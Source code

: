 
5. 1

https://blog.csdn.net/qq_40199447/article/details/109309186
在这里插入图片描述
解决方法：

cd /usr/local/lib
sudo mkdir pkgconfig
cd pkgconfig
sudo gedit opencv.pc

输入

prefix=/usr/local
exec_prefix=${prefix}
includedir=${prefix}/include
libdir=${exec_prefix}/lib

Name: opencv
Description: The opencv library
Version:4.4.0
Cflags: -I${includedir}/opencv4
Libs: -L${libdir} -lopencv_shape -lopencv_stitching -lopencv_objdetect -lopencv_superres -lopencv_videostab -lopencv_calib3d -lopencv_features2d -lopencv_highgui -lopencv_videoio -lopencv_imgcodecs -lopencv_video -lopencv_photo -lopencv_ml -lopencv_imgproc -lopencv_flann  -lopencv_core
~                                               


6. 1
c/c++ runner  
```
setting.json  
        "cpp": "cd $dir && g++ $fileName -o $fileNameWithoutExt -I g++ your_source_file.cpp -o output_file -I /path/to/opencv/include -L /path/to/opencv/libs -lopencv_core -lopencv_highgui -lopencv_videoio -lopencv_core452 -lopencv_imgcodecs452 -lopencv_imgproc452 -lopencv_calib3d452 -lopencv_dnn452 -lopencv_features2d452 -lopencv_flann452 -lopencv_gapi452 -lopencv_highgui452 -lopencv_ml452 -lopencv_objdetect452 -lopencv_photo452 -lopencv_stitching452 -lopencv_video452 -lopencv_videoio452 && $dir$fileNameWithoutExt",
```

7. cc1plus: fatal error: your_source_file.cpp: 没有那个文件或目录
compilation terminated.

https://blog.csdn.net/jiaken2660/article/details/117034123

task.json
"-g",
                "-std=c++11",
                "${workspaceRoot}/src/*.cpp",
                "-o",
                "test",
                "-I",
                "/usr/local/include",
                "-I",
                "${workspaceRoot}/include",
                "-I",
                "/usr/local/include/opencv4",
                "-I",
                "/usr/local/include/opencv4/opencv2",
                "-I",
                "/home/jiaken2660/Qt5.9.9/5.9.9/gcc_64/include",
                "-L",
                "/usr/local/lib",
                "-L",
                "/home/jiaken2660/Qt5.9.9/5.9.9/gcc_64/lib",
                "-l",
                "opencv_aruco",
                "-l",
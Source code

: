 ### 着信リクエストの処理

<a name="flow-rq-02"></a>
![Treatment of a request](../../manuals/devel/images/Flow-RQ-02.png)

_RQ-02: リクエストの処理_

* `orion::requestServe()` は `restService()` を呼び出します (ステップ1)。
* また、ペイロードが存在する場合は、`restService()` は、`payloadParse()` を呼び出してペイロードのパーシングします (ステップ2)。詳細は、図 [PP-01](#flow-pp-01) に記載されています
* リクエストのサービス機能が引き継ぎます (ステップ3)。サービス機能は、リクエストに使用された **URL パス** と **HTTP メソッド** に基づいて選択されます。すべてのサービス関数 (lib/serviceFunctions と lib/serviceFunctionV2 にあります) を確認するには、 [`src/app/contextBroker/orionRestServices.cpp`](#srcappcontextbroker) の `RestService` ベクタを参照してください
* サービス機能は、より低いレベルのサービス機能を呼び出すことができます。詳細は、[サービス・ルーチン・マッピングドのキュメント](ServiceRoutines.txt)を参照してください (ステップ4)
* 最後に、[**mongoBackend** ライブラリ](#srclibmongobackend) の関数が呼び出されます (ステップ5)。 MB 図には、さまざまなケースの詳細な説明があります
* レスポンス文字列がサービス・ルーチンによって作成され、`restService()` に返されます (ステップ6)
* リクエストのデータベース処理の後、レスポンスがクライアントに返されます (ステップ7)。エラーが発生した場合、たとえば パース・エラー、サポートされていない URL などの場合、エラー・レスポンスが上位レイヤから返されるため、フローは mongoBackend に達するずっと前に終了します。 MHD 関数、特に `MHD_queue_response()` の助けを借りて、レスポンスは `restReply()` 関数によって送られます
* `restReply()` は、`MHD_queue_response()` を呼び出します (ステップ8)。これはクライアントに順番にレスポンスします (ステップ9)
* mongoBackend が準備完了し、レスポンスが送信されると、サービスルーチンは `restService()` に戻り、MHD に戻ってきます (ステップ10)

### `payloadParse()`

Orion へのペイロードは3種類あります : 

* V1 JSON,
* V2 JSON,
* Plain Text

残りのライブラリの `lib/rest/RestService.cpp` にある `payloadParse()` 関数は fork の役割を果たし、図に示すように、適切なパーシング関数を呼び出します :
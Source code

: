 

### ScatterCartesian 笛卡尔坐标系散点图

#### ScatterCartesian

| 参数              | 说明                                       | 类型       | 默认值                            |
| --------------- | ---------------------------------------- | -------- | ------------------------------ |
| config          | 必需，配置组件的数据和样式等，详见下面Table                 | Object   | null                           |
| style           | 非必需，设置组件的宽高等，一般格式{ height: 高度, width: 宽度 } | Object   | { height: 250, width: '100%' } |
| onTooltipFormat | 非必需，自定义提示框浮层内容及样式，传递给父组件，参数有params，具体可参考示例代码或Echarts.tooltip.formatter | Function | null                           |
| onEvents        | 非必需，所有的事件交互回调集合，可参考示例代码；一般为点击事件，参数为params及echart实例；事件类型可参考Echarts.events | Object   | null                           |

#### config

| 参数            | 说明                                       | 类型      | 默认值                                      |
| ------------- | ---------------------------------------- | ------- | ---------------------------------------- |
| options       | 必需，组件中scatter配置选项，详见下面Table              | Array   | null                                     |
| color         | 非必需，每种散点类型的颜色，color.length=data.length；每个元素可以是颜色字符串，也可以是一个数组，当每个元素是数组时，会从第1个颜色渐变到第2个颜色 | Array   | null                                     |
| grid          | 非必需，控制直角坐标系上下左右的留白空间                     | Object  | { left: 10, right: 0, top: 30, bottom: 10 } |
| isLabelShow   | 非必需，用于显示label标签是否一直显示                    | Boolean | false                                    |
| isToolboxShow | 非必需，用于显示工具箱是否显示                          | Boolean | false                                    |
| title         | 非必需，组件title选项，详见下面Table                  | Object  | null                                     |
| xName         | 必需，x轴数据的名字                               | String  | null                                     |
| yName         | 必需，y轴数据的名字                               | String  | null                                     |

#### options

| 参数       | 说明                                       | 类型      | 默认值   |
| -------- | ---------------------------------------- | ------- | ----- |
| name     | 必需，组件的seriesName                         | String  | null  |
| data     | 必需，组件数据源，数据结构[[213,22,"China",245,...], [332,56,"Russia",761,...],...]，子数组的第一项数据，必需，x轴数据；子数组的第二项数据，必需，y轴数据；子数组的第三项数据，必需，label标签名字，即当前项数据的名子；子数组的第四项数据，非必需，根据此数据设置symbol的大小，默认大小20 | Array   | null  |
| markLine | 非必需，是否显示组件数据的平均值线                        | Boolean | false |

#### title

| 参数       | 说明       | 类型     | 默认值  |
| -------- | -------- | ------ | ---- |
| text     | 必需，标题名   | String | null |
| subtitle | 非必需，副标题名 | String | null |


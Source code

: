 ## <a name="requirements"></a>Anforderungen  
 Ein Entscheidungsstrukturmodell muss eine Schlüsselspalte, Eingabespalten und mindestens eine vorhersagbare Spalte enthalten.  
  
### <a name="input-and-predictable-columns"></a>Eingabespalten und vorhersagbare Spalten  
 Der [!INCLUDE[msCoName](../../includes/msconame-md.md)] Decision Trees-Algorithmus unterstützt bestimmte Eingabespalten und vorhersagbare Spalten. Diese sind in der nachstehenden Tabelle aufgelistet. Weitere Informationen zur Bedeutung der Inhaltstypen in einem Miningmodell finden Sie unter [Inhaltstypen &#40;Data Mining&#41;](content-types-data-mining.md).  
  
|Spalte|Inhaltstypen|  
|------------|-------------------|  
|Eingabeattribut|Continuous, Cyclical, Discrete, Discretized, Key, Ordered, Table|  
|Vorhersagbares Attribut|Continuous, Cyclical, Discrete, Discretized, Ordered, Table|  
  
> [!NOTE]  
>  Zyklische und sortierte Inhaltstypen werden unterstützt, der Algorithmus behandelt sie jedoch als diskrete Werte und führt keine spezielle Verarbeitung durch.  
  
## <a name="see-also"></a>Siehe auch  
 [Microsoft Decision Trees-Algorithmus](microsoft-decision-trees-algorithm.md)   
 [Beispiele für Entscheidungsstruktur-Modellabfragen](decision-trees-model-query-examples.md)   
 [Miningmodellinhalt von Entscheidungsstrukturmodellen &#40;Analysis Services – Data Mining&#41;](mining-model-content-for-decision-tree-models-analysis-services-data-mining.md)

-.-.-

• [WHAT TO DO]: Tell how many lines in the listing include the string "ScatterCartesian", and write nothing but that number.

• [REPLY TO THE EXERCISE]: 2